- **PROBLEM TO SOLVE**
Since only part of the records is wanted, repeat exactly the lines from the one containing "the BrewFrog site." through the last line, both included.

- **Saved entries**
^^^^^^^^

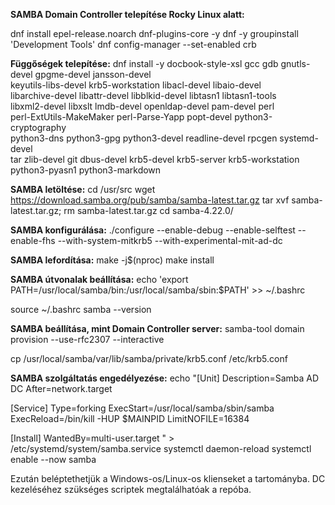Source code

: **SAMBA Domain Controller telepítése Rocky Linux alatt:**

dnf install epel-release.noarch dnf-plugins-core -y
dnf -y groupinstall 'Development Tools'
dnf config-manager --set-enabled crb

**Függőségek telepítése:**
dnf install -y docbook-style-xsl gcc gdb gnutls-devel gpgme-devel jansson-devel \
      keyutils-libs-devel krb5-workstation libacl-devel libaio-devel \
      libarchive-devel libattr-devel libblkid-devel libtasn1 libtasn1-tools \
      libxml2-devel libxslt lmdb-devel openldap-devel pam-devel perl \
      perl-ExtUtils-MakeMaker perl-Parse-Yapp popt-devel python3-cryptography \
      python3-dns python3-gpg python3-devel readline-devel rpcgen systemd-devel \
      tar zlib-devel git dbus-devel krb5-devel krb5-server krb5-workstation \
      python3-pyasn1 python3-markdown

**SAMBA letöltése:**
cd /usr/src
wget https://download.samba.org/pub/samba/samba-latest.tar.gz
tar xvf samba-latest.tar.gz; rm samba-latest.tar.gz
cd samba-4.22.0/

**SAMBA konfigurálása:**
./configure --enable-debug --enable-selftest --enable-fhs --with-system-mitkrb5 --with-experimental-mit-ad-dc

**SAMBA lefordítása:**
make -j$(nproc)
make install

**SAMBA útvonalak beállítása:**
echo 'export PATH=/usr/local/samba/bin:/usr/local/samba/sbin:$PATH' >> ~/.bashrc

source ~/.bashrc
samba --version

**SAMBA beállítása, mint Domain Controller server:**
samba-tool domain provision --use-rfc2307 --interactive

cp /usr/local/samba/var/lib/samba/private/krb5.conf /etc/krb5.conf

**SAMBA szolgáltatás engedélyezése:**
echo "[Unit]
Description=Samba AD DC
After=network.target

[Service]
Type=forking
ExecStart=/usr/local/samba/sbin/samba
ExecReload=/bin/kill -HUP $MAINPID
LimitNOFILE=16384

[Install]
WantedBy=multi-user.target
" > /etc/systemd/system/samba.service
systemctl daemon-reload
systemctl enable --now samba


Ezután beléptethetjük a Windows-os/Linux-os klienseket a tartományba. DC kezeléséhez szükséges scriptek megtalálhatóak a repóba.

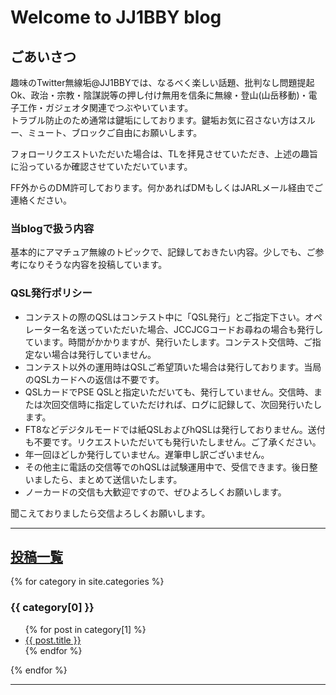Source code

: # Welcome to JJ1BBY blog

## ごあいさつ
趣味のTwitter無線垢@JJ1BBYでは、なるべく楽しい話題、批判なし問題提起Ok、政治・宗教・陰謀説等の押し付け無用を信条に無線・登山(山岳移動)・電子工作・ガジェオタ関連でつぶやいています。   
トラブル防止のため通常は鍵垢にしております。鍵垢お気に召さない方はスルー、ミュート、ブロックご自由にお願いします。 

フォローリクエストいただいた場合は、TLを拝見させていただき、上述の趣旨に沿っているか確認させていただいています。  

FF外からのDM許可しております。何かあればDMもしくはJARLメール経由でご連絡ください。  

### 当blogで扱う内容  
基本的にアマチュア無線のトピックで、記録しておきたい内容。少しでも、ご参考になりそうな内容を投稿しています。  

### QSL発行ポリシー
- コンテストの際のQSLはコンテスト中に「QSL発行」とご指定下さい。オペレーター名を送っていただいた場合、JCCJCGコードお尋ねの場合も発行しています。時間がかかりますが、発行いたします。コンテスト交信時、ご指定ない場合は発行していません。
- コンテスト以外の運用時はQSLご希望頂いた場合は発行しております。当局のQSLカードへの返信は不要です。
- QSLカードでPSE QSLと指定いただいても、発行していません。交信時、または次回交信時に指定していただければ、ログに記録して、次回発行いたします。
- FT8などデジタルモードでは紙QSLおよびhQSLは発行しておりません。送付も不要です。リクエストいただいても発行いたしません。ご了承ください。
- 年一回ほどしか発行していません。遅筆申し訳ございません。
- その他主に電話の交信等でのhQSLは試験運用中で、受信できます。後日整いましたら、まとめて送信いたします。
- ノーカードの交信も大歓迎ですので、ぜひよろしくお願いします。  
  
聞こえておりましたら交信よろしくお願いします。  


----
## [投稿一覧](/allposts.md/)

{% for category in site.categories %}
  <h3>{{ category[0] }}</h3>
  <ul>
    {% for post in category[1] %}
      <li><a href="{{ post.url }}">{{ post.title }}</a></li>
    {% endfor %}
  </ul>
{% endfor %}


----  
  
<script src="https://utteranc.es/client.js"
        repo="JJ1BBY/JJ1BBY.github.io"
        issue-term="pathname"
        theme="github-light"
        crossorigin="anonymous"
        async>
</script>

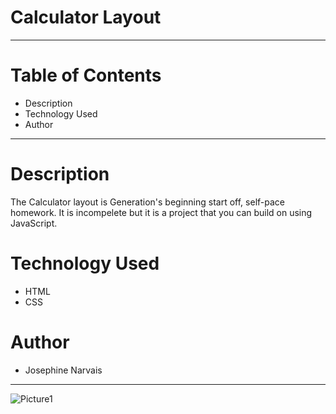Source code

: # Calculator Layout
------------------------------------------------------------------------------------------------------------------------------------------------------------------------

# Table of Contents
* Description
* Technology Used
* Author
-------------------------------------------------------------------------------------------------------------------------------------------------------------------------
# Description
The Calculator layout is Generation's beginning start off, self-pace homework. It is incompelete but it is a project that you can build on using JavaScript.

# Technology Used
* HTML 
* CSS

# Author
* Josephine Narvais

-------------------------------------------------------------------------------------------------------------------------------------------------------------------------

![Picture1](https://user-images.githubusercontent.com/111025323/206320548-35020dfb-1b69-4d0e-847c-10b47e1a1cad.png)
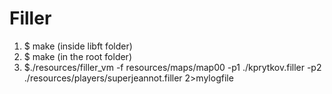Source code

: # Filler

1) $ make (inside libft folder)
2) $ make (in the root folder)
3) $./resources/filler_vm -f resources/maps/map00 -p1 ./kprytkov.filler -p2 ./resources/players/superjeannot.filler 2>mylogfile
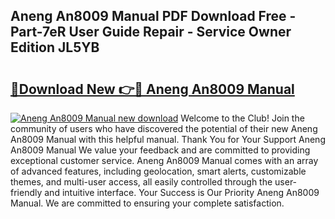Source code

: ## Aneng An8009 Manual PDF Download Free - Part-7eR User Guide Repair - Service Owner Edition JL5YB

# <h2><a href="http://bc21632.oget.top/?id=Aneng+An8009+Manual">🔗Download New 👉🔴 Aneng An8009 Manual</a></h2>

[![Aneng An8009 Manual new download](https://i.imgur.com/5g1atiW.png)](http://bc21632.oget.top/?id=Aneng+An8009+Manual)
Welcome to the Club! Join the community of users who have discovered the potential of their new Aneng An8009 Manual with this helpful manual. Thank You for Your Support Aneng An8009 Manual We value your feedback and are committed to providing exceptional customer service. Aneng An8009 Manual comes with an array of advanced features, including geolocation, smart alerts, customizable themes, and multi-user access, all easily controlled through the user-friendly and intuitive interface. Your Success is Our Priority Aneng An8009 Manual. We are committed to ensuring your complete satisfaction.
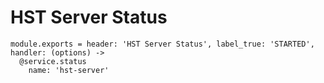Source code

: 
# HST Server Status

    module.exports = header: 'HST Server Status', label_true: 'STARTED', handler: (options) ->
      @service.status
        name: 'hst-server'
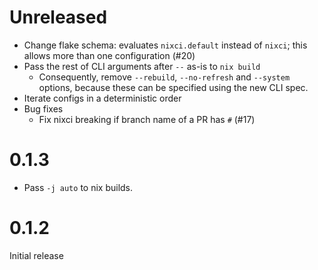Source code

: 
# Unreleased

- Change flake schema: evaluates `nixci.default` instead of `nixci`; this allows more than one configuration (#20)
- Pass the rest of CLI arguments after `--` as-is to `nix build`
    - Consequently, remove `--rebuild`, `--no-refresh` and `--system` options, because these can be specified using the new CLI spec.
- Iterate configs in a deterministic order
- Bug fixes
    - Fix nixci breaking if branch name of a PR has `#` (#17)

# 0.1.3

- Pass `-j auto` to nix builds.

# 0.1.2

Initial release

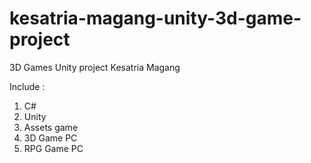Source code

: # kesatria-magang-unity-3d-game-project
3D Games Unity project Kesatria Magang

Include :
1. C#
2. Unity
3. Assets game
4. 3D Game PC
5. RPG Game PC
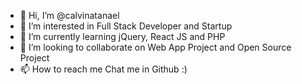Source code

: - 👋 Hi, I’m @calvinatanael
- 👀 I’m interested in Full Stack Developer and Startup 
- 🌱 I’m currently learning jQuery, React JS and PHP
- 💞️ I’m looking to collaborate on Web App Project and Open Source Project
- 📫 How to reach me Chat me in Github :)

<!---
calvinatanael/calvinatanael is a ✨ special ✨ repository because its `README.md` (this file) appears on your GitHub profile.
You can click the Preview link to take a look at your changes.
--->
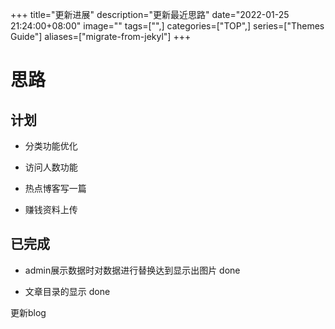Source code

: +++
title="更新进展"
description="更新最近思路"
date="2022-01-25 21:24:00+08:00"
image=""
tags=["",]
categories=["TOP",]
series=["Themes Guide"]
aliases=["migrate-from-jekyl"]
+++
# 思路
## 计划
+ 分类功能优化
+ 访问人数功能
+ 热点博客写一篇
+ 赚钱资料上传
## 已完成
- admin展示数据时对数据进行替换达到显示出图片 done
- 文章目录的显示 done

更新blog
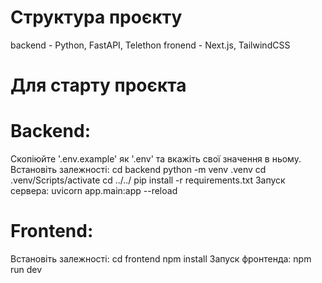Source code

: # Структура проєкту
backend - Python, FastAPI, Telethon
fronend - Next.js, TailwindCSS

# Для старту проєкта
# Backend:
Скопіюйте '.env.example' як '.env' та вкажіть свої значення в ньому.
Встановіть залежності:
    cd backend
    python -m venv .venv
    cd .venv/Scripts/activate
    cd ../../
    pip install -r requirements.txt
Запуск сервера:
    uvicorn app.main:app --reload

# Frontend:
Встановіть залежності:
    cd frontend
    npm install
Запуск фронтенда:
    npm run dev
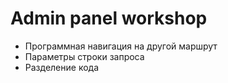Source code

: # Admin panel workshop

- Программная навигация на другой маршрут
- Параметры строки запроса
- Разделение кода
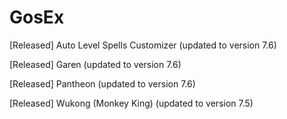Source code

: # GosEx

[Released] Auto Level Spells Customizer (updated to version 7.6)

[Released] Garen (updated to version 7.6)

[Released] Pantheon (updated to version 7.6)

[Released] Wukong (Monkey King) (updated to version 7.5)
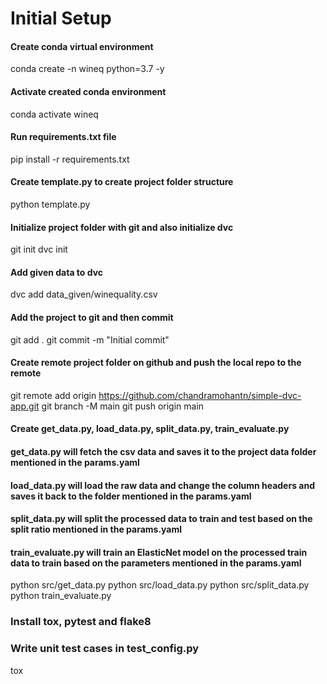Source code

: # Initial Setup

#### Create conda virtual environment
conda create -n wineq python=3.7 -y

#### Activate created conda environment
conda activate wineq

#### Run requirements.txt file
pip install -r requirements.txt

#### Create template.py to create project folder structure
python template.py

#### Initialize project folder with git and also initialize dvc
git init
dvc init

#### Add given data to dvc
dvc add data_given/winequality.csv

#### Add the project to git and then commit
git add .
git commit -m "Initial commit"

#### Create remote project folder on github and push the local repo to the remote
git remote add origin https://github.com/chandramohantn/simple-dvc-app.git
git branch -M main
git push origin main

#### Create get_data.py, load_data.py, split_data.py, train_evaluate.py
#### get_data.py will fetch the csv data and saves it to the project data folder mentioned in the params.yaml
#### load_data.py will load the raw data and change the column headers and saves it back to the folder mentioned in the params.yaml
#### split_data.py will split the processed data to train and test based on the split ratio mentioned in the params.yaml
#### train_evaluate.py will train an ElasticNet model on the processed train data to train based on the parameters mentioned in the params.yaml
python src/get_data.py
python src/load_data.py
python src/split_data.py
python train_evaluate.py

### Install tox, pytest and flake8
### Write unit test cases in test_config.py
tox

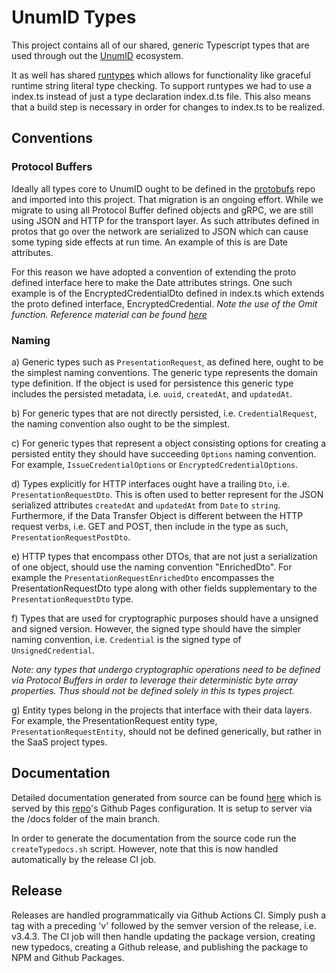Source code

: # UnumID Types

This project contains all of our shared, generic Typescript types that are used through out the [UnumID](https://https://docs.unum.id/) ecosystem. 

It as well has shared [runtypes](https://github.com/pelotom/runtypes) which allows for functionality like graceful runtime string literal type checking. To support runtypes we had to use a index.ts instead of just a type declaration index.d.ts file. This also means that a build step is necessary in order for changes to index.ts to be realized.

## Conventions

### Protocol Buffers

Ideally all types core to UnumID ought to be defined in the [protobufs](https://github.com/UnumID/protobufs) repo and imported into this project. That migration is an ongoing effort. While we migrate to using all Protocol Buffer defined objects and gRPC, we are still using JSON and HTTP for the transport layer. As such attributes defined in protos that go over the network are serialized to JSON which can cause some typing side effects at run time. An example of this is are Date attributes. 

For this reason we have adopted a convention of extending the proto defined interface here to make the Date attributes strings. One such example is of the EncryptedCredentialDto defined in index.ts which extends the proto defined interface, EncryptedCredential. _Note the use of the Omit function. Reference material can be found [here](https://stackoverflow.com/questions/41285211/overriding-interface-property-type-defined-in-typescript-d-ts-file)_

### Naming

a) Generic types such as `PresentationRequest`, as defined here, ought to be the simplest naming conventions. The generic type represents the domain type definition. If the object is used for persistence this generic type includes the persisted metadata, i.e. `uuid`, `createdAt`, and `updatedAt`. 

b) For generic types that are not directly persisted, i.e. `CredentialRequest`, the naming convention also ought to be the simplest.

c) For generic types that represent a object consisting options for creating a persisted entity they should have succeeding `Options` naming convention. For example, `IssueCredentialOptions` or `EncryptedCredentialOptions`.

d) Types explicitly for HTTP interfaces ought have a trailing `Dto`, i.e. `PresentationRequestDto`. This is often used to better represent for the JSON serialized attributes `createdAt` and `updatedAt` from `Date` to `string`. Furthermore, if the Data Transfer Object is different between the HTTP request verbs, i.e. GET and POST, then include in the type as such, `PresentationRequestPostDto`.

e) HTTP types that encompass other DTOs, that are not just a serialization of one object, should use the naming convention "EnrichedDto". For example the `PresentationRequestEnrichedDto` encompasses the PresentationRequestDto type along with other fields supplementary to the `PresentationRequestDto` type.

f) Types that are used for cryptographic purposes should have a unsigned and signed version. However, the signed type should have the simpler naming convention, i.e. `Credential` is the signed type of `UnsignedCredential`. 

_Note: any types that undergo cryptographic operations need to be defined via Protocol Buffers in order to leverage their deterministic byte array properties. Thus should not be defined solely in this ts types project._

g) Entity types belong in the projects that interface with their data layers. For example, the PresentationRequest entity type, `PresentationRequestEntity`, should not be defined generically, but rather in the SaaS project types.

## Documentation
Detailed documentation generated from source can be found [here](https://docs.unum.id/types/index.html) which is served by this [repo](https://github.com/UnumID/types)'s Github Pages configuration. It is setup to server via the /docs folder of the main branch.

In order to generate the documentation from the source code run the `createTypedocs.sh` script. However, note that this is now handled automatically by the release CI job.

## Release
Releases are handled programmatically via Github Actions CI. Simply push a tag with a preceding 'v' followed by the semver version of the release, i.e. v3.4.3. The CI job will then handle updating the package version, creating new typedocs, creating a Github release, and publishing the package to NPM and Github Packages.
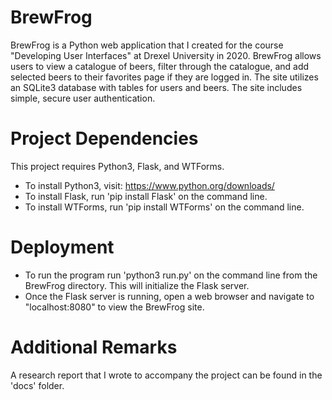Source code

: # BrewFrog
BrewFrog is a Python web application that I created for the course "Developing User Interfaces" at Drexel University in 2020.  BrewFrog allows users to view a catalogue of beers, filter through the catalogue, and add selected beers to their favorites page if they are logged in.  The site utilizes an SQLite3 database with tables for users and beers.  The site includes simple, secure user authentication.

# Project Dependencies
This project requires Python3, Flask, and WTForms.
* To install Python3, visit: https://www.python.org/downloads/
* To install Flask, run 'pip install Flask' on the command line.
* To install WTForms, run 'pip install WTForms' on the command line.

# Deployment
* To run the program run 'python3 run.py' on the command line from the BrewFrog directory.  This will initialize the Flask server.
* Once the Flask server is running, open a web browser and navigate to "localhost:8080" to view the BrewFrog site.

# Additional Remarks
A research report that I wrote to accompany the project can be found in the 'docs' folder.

^^^^^^^^

- **WORKED SOLUTION**
* Once the Flask server is running, open a web browser and navigate to "localhost:8080" to view the BrewFrog site.

# Additional Remarks
A research report that I wrote to accompany the project can be found in the 'docs' folder.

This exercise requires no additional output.